Now, if we run the full code, we can chat with our Agent.

Advanced Agent (Coding)

LLMs know how to code by being exposed to a large corpus of both code and natural language text, where they learn patterns, syntax, and semantics of Programming languages. The model learns the relationships between different parts of the code by predicting the next token in a sequence. In short, LLMs can generate Python code but can’t execute it, Agents can.

I shall prepare a Tool allowing the Agent to execute code.
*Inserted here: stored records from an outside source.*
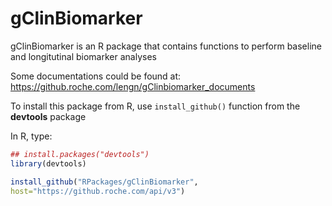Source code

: # gClinBiomarker

gClinBiomarker is an R package that contains functions to perform baseline and longitutinal biomarker analyses 

Some documentations could be found at:
https://github.roche.com/lengn/gClinbiomarker_documents

To install this package from R, use `install_github()` function from the **devtools** package

In R, type:

```r
## install.packages("devtools")
library(devtools)

install_github("RPackages/gClinBiomarker",
host="https://github.roche.com/api/v3")
```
In Python, you can easily create a shell to run code as a string with the native command exec().

import io
import contextlib

def code_exec(code: str) -> str:\
    output = io.StringIO()
    with contextlib.redirect_stdout(output):
        try:
            exec(code)
        except Exception as e:
            print(f"Error: {e}")
    return output.getvalue()

tool_code_exec = {'type':'function', 'function':{
  'name': 'code_exec',
  'description': 'execute python code',
  'parameters': {'type': 'object',
                'required': ['code']'속성': { 'code': { 'type': 'str', 'description': 'code to execute'},}}} ## test code_exec ( "a = 1+1; print (a) ")

이전과 마찬가지로 프롬프트를 작성하지만 이번에는 채팅 루프의 시작 부분에서 사용자에게 파일 경로를 제공하도록 요청합니다.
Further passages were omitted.